Sunday, June 12, 2011
Home Sweet Home
Walking Miss Daisy and Saturdays Spent With Daisy. Even though I tried hard not to, I fell in love with Daisy and it was hard to leave her behind but it for many reasons it just wasn't feasible to bring her back to the states with us. That being said I was scrambling and writing feverish emails trying to arrange her shipment here as the time was nearing that she was going to have to walk that Green Mile but luckily my prayers were answered and, I hope, a loving family agreed to take her in. So there's one miracle I can check off the list. The next one is that I figure out a way to keep both my cabin here in CO and my casa in Mexico. Here's the blog:
Before we left Mexico a month ago, a friend of mine gave me an assignment. You see, she knew I was beginning to feel the pressure to move to Mexico full time. The cap'n is getting tired of working full time and would like to retire completely. I can't blame him. Thanks to him, I basically retired fourteen years ago. Unfortunately, while we could live like kings in MX on our retirement income, we can't continue to support two households (plus that freaking boat). So the time for making a choice is drawing near. I'm not ready. So my friend gave me the assignment of writing a blog of why I love my home in Colorado.
Several of the reasons are simple:
1. The ease of living in my own country. The familiar language and laws. And if you are an expat from Mexico, the cleanliness and the plethora toilet seats.
2. The music. No, not the stuff coming out of the radio, although I do miss that, too. I miss the gurgle of our stream, the chatter of the squirrels, the scolding of the blue jays and the whisper of the wind through the pines. Mexico has its own music, beautiful and exotic. It's just not my music… yet.
3. The smell. The early dawn air scented with woodsmoke after a fresh snowfall. The musty perfume of sun warmed pine needles on a summer afternoon.
But the BIGGIE, the main reason is harder to explain, but I'll try.
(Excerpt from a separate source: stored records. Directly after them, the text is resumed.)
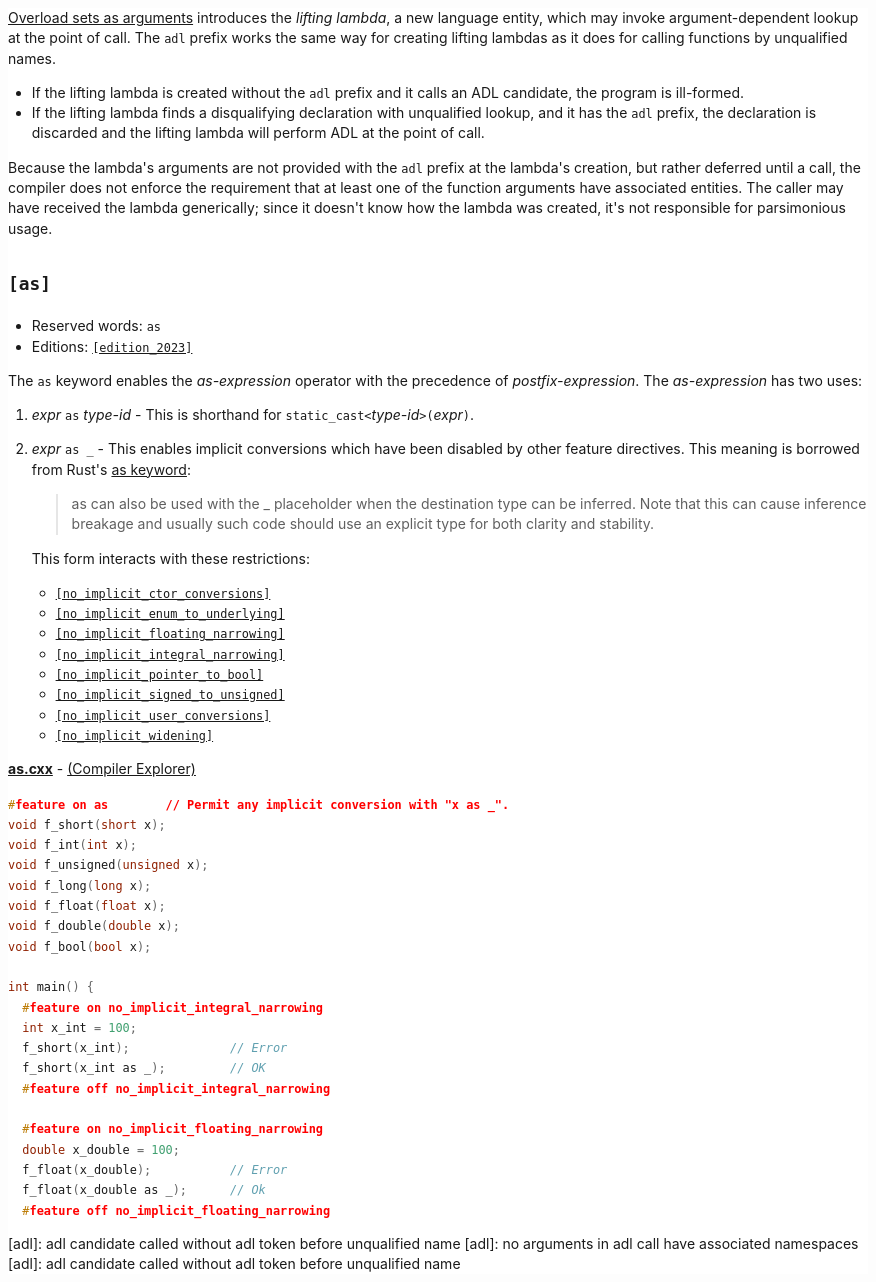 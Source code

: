 [Overload sets as arguments](#overload-sets-as-arguments) introduces the _lifting lambda_, a new language entity, which may invoke argument-dependent lookup at the point of call. The `adl` prefix works the same way for creating lifting lambdas as it does for calling functions by unqualified names.

* If the lifting lambda is created without the `adl` prefix and it calls an ADL candidate, the program is ill-formed.
* If the lifting lambda finds a disqualifying declaration with unqualified lookup, and it has the `adl` prefix, the declaration is discarded and the lifting lambda will perform ADL at the point of call.

Because the lambda's arguments are not provided with the `adl` prefix at the lambda's creation, but rather deferred until a call, the compiler does not enforce the requirement that at least one of the function arguments have associated entities. The caller may have received the lambda generically; since it doesn't know how the lambda was created, it's not responsible for parsimonious usage. 

## `[as]`

* Reserved words: `as`
* Editions: [`[edition_2023]`](#edition_2023)

The `as` keyword enables the _as-expression_ operator with the precedence of _postfix-expression_. The _as-expression_ has two uses:

1. _expr_ `as` _type-id_ - This is shorthand for `static_cast<`_type-id_`>(`_expr_`)`.
1. _expr_ `as _` - This enables implicit conversions which have been disabled by other feature directives. This meaning is borrowed from Rust's [as keyword](https://doc.rust-lang.org/std/keyword.as.html): 
    
    > as can also be used with the _ placeholder when the destination type can be inferred. Note that this can cause inference breakage and usually such code should use an explicit type for both clarity and stability. 

    This form interacts with these restrictions:
    
    * [`[no_implicit_ctor_conversions]`](#no_implicit_ctor_conversions)
    * [`[no_implicit_enum_to_underlying]`](#no_implicit_enum_to_underlying)
    * [`[no_implicit_floating_narrowing]`](#no_implicit_floating_narrowing)
    * [`[no_implicit_integral_narrowing]`](#no_implicit_integral_narrowing)
    * [`[no_implicit_pointer_to_bool]`](#no_implicit_pointer_to_bool)
    * [`[no_implicit_signed_to_unsigned]`](#no_implicit_signed_to_unsigned)
    * [`[no_implicit_user_conversions]`](#no_implicit_user_conversions)
    * [`[no_implicit_widening]`](#no_implicit_widening)

[**as.cxx**](as.cxx) - [(Compiler Explorer)](https://godbolt.org/z/brxETE5Ts)
```cpp
#feature on as        // Permit any implicit conversion with "x as _".
void f_short(short x);
void f_int(int x);
void f_unsigned(unsigned x);
void f_long(long x);
void f_float(float x);
void f_double(double x);
void f_bool(bool x);

int main() {
  #feature on no_implicit_integral_narrowing
  int x_int = 100;
  f_short(x_int);              // Error
  f_short(x_int as _);         // OK
  #feature off no_implicit_integral_narrowing

  #feature on no_implicit_floating_narrowing
  double x_double = 100;
  f_float(x_double);           // Error
  f_float(x_double as _);      // Ok
  #feature off no_implicit_floating_narrowing

```

[adl]: adl candidate called without adl token before unqualified name
[adl]: no arguments in adl call have associated namespaces
[adl]: adl candidate called without adl token before unqualified name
My Grandmother died when I was very young. Lucky for me and multitudes of cousins, we had Aunt Irene and Uncle. Aunt Irene and Uncle Paul had no children of their own but they helped raise hundreds. Their modest country home was a monument to continuity. Through all the years I visited, with the exception of new photographs of great nieces and nephews taped to the glass front of the china cabinet, it never changed. The same pictures adorned the walls, the coloring books were always in the same drawer, the toys were in the closet in the first bedroom and the cookies were in the same Dutch Girl cookie jar on top of the refrigerator. More importantly, the rituals remained the same. Mornings started in the kitchen breakfast nook with the toaster on the table amid an array of homemade jellies and jams to choose from. The day was filled with trying to catch rabbits or fish or each other as we played hide-and-seek in the cornfield. When the stars came out the grown-ups would be on the front porch watching as we chased fireflies. I'm sure I complained many times of being bored but I loved that house and the people that peopled it. There was solace in knowing there was one place in my ever changing, growing-up world that would remain the same. A place where I could expect the expected.
That's what I want for my children and grandchildren and, possibly, their children. I want my cabin in the mountains to be their haven from this frenzied world. I want them to know the comfort of coming up the drive and know that there will be a welcoming fire in the woodstove. The coloring books are in the buffet, the old favorite board games are in the closet in the first bedroom, and the fishing rods are leaning in their corner of the living room. Mornings will start with hot chocolate out on the deck. The days will be filled with trying to catch chipmunks, fish or each other as they play hide and seek among the bristlecone pines. When the stars come out the grown-ups will warm themselves by the fire in the fire pit while the young ones roast marshmallows and tell ghost stories in the night shadows of the forest.
Idealistic? Probably. But more than possible because I've already lived it . I just can't see Mexico with all of its strangeness and its distance fostering these kinds of memories. I worry that it will always seem an adventure instead of a homecoming.
But I'm greedy. I want them both. Good thing I have tonight's winning lottery tickets in hand.
Update: The lottery tickets were bogus!
So today I'm out there doing my best to wage war on the scourge of dandelions in my flowerbeds and waiting on a miracle or two.